- _Brief_
Print, exactly as written, every line from the first line of the records below through the line containing "obtained by automatic", and nothing further.

[Saved data entries]
▼▼▼

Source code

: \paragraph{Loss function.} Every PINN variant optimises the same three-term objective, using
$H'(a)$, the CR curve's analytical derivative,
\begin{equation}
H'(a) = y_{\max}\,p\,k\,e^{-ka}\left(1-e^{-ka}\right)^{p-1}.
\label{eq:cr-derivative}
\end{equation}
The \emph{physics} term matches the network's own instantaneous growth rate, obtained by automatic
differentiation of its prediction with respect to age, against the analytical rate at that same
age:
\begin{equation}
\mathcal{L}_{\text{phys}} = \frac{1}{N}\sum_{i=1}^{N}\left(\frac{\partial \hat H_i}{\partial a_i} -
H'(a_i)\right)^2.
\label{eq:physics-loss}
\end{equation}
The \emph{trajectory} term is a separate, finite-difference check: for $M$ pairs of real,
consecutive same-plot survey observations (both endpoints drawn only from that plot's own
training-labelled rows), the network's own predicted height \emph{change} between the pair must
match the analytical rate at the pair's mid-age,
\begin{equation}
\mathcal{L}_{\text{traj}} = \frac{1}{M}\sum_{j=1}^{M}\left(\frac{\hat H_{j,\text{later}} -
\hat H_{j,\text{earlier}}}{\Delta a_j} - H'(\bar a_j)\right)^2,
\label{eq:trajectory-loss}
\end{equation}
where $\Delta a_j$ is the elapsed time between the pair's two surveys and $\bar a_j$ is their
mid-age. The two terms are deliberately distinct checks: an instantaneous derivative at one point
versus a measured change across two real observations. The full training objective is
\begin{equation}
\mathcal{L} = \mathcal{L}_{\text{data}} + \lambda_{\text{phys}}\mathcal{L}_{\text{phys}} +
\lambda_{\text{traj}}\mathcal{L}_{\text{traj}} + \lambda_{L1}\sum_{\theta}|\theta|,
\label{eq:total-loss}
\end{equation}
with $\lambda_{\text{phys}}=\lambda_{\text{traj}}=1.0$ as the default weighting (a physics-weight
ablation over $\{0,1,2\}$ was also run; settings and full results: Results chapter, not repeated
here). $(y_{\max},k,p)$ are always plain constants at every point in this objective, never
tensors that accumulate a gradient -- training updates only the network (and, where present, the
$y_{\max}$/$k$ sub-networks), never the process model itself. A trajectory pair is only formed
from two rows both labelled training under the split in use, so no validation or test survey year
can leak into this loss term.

▲▲▲

- _Task response_
Source code

: \paragraph{Loss function.} Every PINN variant optimises the same three-term objective, using
$H'(a)$, the CR curve's analytical derivative,
\begin{equation}
H'(a) = y_{\max}\,p\,k\,e^{-ka}\left(1-e^{-ka}\right)^{p-1}.
\label{eq:cr-derivative}
\end{equation}
The \emph{physics} term matches the network's own instantaneous growth rate, obtained by automatic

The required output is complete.